Because what really gets us hot under the collar is when it’s happening to one of the three kids we’re not actually related to by blood.
This happened last year when my oldest daughter was having an issue in her 4th grade classroom during the last few weeks of school. I went in for a meeting with her teachers to discuss how I felt my child was getting bullied (and have them assure me that she wasn’t…something I thought teachers weren’t really supposed to do). Obviously, I left that meeting feeling annoyed and like nothing had been taken care of. But knowing that she only had 3 weeks left, I was more willing to let it go.
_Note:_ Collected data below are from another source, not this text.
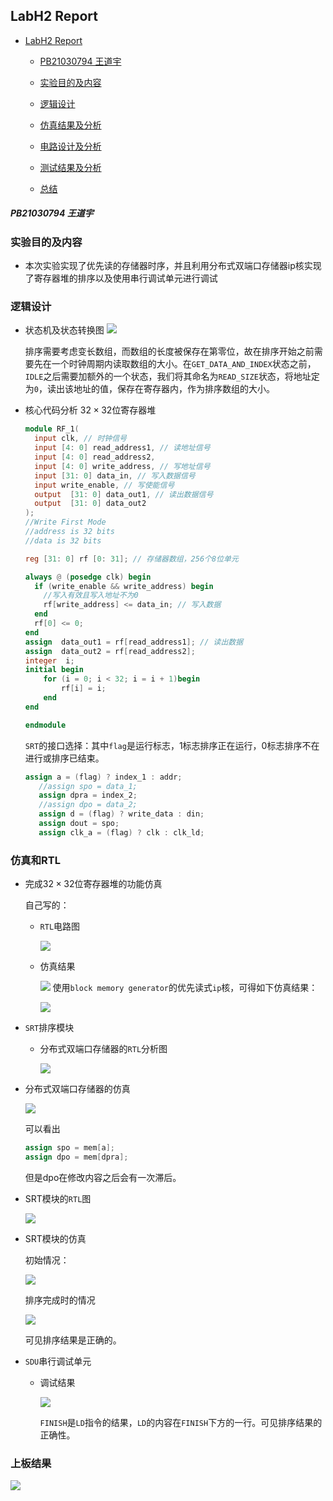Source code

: ## LabH2 Report

- [LabH2 Report](#labh2-report)
  
  - [PB21030794 王道宇](#pb21030794-王道宇)
  
  - [实验目的及内容](#实验目的及内容)
  
  - [逻辑设计](#逻辑设计)
  
  - [仿真结果及分析](#仿真结果及分析)
  
  - [电路设计及分析](#电路设计及分析)
  
  - [测试结果及分析](#测试结果及分析)
  
  - [总结](#总结)

##### PB21030794 王道宇

### 实验目的及内容

- 本次实验实现了优先读的存储器时序，并且利用分布式双端口存储器ip核实现了寄存器堆的排序以及使用串行调试单元进行调试

### 逻辑设计

- 状态机及状态转换图
  ![](LabH2图片/%E7%8A%B6%E6%80%81%E6%9C%BA.PNG)
  
  排序需要考虑变长数组，而数组的长度被保存在第零位，故在排序开始之前需要先在一个时钟周期内读取数组的大小。在`GET_DATA_AND_INDEX`状态之前，`IDLE`之后需要加额外的一个状态，我们将其命名为`READ_SIZE`状态，将地址定为`0`，读出该地址的值，保存在寄存器内，作为排序数组的大小。

- 核心代码分析
  $32\times32$位寄存器堆
  
  ```v
  module RF_1(
    input clk, // 时钟信号
    input [4: 0] read_address1, // 读地址信号
    input [4: 0] read_address2,
    input [4: 0] write_address, // 写地址信号
    input [31: 0] data_in, // 写入数据信号
    input write_enable, // 写使能信号
    output  [31: 0] data_out1, // 读出数据信号
    output  [31: 0] data_out2
  );
  //Write First Mode
  //address is 32 bits
  //data is 32 bits
  
  reg [31: 0] rf [0: 31]; // 存储器数组，256个8位单元
  
  always @ (posedge clk) begin
    if (write_enable && write_address) begin
      //写入有效且写入地址不为0
      rf[write_address] <= data_in; // 写入数据
    end
    rf[0] <= 0;
  end
  assign  data_out1 = rf[read_address1]; // 读出数据
  assign  data_out2 = rf[read_address2];
  integer  i;
  initial begin
      for (i = 0; i < 32; i = i + 1)begin
          rf[i] = i;
      end
  end
  
  endmodule
  ```
  
  `SRT`的接口选择：其中`flag`是运行标志，1标志排序正在运行，0标志排序不在进行或排序已结束。
  
  ```v
  assign a = (flag) ? index_1 : addr;
     //assign spo = data_1;
     assign dpra = index_2;
     //assign dpo = data_2;
     assign d = (flag) ? write_data : din;
     assign dout = spo;
     assign clk_a = (flag) ? clk : clk_ld;
  ```

### 仿真和RTL

- 完成$32\times32$位寄存器堆的功能仿真
  
  自己写的：
  
  - `RTL`电路图
    
    ![](LABH2图片/寄存器RTL.png)
  
  - 仿真结果
    
    ![](LABH2图片/第一部分1_仿真.png)
    使用`block memory generator`的优先读式`ip`核，可得如下仿真结果：
    
    ![](LABH2图片/block_tb.png)

- `SRT`排序模块
  
  - 分布式双端口存储器的`RTL`分析图
    
    ![](LABH2图片/dmg0_RTL.png)

- 分布式双端口存储器的仿真
  
  ![](LABH2图片/dmg0仿真.png)
  
  可以看出
  
  ```v
  assign spo = mem[a];
  assign dpo = mem[dpra];
  ```
  
  但是dpo在修改内容之后会有一次滞后。

- SRT模块的`RTL`图
  
  ![](LABH2图片/top_RTL.png)

- SRT模块的仿真
  
  初始情况：
  
  ![](LABH2图片/SRT_initial.png)
  
  排序完成时的情况
  
  ![](LABH2图片/SRT_tb.png)
  
  可见排序结果是正确的。

- `SDU`串行调试单元
  
  - 调试结果
    
    ![](LABH2图片/xcom调试.png)
    
     `FINISH`是`LD`指令的结果，`LD`的内容在`FINISH`下方的一行。可见排序结果的正确性。

### 上板结果

![](LABH2图片/上板.jpg)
Mike, on the other hand, was a little angrier about it and I had to restrain him before he went down to the classroom and told those incompetent teachers what he really thought of them in a very descriptive, 4-letter adjective-y kind of way.
We found ourselves in a similar situation recently…but the tables were turned. His oldest son came home and told Mike about a problem he was having with one of his teachers at school and while Mike was annoyed…he didn’t seem half as angry about it as I was. In fact, as he was typing an email to the teacher asking to meet with her to discuss the problem, I actually grabbed his phone out of his hand and said, “No. This is what you’re going to say.” And started typing away.
That unfortunate teacher found herself on the business end of my hormonal upswing. But in a polite way.
It’s funny how when we look at each other’s kids we think, “There is no way he/she could be in the wrong.” But when we look at our own, we sit back and say, “Huh. I wonder what he/she might have done to bring that on.”
It may have something to do with the fact that we haven’t been around each other’s kids from birth to now. So while each of us has seen how uncooperative our own kids can be…we’re still figuring out that side of the kids who aren’t our own. For example, Mike’s son has never argued with me the way Mike assures me he’s capable of and Mike has never found himself dealing with the hissy fit that I know my daughter can produce. So it’s easy for us to get angry about what’s going on with the other person’s kids and think, “He/she would never do that.”
I guess we’re both (and the kids) are pretty lucky that at this point in our lives, we find ourselves so invested in each other and have steeped the kids in so much support that they have extra people around who will think the best of them no matter what. That’s really not such a bad thing.
But for those people out there who think they can get away with dealing one of our kids an unfair hand…you better watch it.
‘Cause we’re 8 strong and we’re not afraid to use it.